Christian Community of Universal Brotherhood (CCUB) (Russian: Христианская Община Всемирного Братства) was the main spiritual and economic organization of Canadian Doukhobors from the early 20th century until its bankruptcy in 1938. In its corporate form, it was an instrument that allowed its followers, known as Community Doukhobors, to have a form of collective ownership of the lands that they lived and worked on, as well as of agricultural and industrial facilities.
The name of the Christians of the Universal Brotherhood was used by the Doukhobors to describe themselves even before they left Russian Empire in 1899. It appears, for example, in Leo Tolstoy's article (April 1898).
Once in Canada, the Doukhobor immigrants started to use the name of The Christian Community of Universal Brotherhood to identify themselves as a group even before the group leader Peter Verigin joined them in the late 1902.
Throughout the years, the name appeared to be attached to the overall social and economic organization of the Community Doukhobors (i.e., those who owned land and other means of production as a community). It became the official name of the organization when it was officially incorporated in 1917, and remained in use until its bankruptcy in 1937 and the following liquidation.

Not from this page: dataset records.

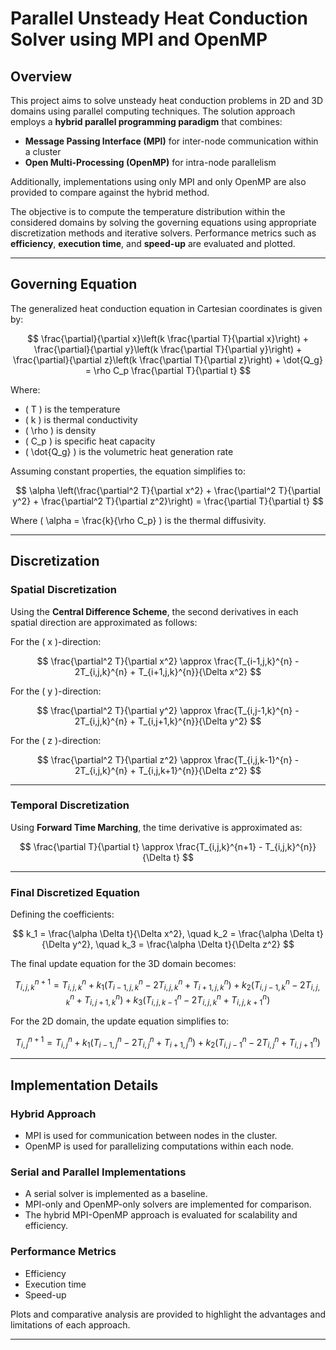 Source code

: # Parallel Unsteady Heat Conduction Solver using MPI and OpenMP

## Overview

This project aims to solve unsteady heat conduction problems in 2D and 3D domains using parallel computing techniques. The solution approach employs a **hybrid parallel programming paradigm** that combines:

- **Message Passing Interface (MPI)** for inter-node communication within a cluster
- **Open Multi-Processing (OpenMP)** for intra-node parallelism

Additionally, implementations using only MPI and only OpenMP are also provided to compare against the hybrid method.

The objective is to compute the temperature distribution within the considered domains by solving the governing equations using appropriate discretization methods and iterative solvers. Performance metrics such as **efficiency**, **execution time**, and **speed-up** are evaluated and plotted.

---

## Governing Equation

The generalized heat conduction equation in Cartesian coordinates is given by:

$$
\frac{\partial}{\partial x}\left(k \frac{\partial T}{\partial x}\right) + \frac{\partial}{\partial y}\left(k \frac{\partial T}{\partial y}\right) + \frac{\partial}{\partial z}\left(k \frac{\partial T}{\partial z}\right) + \dot{Q_g} = \rho C_p \frac{\partial T}{\partial t}
$$

Where:


- \( T \) is the temperature
- \( k \) is thermal conductivity
- \( \rho \) is density
- \( C_p \) is specific heat capacity
- \( \dot{Q_g} \) is the volumetric heat generation rate

Assuming constant properties, the equation simplifies to:

$$
\alpha \left(\frac{\partial^2 T}{\partial x^2} + \frac{\partial^2 T}{\partial y^2} + \frac{\partial^2 T}{\partial z^2}\right) = \frac{\partial T}{\partial t}
$$

Where \( \alpha = \frac{k}{\rho C_p} \) is the thermal diffusivity.

---

## Discretization

### Spatial Discretization

Using the **Central Difference Scheme**, the second derivatives in each spatial direction are approximated as follows:

For the \( x \)-direction:

$$
\frac{\partial^2 T}{\partial x^2} \approx \frac{T_{i-1,j,k}^{n} - 2T_{i,j,k}^{n} + T_{i+1,j,k}^{n}}{\Delta x^2}
$$

For the \( y \)-direction:

$$
\frac{\partial^2 T}{\partial y^2} \approx \frac{T_{i,j-1,k}^{n} - 2T_{i,j,k}^{n} + T_{i,j+1,k}^{n}}{\Delta y^2}
$$

For the \( z \)-direction:

$$
\frac{\partial^2 T}{\partial z^2} \approx \frac{T_{i,j,k-1}^{n} - 2T_{i,j,k}^{n} + T_{i,j,k+1}^{n}}{\Delta z^2}
$$

---

### Temporal Discretization

Using **Forward Time Marching**, the time derivative is approximated as:

$$
\frac{\partial T}{\partial t} \approx \frac{T_{i,j,k}^{n+1} - T_{i,j,k}^{n}}{\Delta t}
$$

---

### Final Discretized Equation

Defining the coefficients:

$$
k_1 = \frac{\alpha \Delta t}{\Delta x^2}, \quad k_2 = \frac{\alpha \Delta t}{\Delta y^2}, \quad k_3 = \frac{\alpha \Delta t}{\Delta z^2}
$$

The final update equation for the 3D domain becomes:

$$
T_{i,j,k}^{n+1} = T_{i,j,k}^{n} + k_1 \left(T_{i-1,j,k}^{n} - 2T_{i,j,k}^{n} + T_{i+1,j,k}^{n}\right) + k_2 \left(T_{i,j-1,k}^{n} - 2T_{i,j,k}^{n} + T_{i,j+1,k}^{n}\right) + k_3 \left(T_{i,j,k-1}^{n} - 2T_{i,j,k}^{n} + T_{i,j,k+1}^{n}\right)
$$

For the 2D domain, the update equation simplifies to:

$$
T_{i,j}^{n+1} = T_{i,j}^{n} + k_1 \left(T_{i-1,j}^{n} - 2T_{i,j}^{n} + T_{i+1,j}^{n}\right) + k_2 \left(T_{i,j-1}^{n} - 2T_{i,j}^{n} + T_{i,j+1}^{n}\right)
$$

---

## Implementation Details

### Hybrid Approach
- MPI is used for communication between nodes in the cluster.
- OpenMP is used for parallelizing computations within each node.

### Serial and Parallel Implementations
- A serial solver is implemented as a baseline.
- MPI-only and OpenMP-only solvers are implemented for comparison.
- The hybrid MPI-OpenMP approach is evaluated for scalability and efficiency.

### Performance Metrics
- Efficiency
- Execution time
- Speed-up

Plots and comparative analysis are provided to highlight the advantages and limitations of each approach.

---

When several thousand Doukhobors refugees arrived to Saskatchewan from Russian Transcaucasian provinces in 1899, the main issue facing this largely peasant community was, what form of settlement, land ownership, and overall economic organization to choose. At one end of the range of possibilities, the settlers could become individual homesteaders, each family living on and farming its allotment of 160 acres (0.65 km2), as envisioned in Dominion Lands Act and encouraged by the Canadian authorities. At the other end of the range, people could live in multi-family villages, collectively owning their amalgamated land grants and other resources, and just as collectively working on them and owning the fruits of their work, as was later practiced e.g. in kibbutzim. There were, of course, also many intermediate options - as, e.g. in a typical 19th century Russian peasant community, where land was owned collectively, but partitioned (and regularly repartitioned) among families for individual farming.